18. Sweet
Juna benar-benar lama, apa dia begitu sibuk ya? Berkali-kali kutengok jam pada display ponsel, hingga es krim pesananku lumer belum tersentuh.
"Permisi, Nona." Seseorang dengan kacamata hitam tebal dan topi baret mendekatiku, Dia nampak mencurigakan. Tiba-tiba Dia menarik bangku di hadapanku untuk didudukinya.
"Ah, anda mengagetkan saya. Hmm ... permisi, Tuan, apa saya mengijinkan anda untuk duduk di hadapan saya?" tanyaku lirih namun bernada mengintimidasi.
"Oh, sebentar," dia merogoh sakunya dan memberikan selembar kartu nama berwarna hitam padaku,"saya tidak bermaksud buruk kepada anda. Keinginan saya hanyalah untuk mengajak anda menjadi figuran di film yang sedang kami garap," lanjutnya.
Tertulis nama, Banghityo Joyo.
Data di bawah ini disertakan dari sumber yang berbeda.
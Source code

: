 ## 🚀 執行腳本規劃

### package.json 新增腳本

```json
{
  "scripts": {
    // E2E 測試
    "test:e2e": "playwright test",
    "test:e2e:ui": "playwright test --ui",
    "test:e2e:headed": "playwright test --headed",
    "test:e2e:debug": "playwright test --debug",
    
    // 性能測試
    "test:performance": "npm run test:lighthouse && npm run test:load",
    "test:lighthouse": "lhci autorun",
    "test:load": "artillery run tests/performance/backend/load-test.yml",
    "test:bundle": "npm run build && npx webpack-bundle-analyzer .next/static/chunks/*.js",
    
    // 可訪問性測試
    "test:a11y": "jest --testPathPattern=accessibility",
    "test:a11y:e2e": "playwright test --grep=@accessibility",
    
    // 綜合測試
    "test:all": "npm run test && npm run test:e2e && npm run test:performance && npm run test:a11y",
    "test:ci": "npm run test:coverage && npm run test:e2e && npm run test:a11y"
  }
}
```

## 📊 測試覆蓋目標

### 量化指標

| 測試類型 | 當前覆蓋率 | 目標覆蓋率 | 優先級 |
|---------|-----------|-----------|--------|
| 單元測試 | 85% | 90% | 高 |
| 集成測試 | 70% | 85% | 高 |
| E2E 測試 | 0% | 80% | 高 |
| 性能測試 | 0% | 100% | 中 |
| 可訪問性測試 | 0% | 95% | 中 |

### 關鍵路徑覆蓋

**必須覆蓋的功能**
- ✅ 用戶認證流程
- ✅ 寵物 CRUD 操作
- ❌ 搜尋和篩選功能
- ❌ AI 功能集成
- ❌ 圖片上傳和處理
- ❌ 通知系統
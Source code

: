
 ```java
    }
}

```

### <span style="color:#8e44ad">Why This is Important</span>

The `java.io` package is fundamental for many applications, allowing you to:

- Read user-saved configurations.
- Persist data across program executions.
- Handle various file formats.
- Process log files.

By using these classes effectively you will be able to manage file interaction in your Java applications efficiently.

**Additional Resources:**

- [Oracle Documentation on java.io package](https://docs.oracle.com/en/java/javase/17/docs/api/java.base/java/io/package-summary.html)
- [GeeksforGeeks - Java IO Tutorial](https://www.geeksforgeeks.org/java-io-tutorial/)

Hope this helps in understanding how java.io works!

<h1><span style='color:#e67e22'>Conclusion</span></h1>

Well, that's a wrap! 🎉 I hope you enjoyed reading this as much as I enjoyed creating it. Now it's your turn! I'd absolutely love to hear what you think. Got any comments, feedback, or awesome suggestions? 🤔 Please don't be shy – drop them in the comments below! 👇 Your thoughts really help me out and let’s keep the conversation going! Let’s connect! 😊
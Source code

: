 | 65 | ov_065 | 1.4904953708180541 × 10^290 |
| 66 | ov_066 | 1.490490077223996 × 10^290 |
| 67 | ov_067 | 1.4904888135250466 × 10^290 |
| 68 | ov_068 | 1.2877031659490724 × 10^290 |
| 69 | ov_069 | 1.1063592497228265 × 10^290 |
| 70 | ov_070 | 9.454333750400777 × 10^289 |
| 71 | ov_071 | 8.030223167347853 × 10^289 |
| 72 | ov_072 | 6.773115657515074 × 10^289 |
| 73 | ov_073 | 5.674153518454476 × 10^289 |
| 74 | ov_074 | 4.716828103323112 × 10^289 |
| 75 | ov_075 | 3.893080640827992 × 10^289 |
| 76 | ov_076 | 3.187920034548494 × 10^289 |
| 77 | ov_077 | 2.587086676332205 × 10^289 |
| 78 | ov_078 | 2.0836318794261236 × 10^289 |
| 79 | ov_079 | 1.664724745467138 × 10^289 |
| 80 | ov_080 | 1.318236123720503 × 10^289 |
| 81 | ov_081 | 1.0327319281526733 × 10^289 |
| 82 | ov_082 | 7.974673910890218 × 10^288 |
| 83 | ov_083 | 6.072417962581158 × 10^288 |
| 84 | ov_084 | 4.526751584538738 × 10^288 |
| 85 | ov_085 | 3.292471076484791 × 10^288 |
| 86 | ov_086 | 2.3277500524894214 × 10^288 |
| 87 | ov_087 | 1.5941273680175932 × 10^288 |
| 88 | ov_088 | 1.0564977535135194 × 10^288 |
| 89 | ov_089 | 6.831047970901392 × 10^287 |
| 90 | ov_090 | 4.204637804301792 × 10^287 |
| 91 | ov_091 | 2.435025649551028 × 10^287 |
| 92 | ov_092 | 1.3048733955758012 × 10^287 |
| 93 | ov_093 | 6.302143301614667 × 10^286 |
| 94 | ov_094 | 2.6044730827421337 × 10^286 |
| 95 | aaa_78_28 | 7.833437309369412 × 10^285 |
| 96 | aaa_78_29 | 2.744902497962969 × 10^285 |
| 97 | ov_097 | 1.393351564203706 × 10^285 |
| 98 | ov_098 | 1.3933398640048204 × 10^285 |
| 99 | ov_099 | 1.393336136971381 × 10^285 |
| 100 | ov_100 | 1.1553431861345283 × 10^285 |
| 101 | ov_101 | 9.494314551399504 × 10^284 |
Produser Clean film.
"Tapi, saya .... "
"Tolong pertimbangkan lagi, dan saya harap besok anda bisa hadir di Jalan Jenderal Soedirman. Saya sedang mencari wanita hamil untuk figuran sekitar dua hingga tiga scene. Dan anda sangat cocok memerankannya." Dia benar-benar mengajakku namun ekspresinya semakin terlihat menakutkan.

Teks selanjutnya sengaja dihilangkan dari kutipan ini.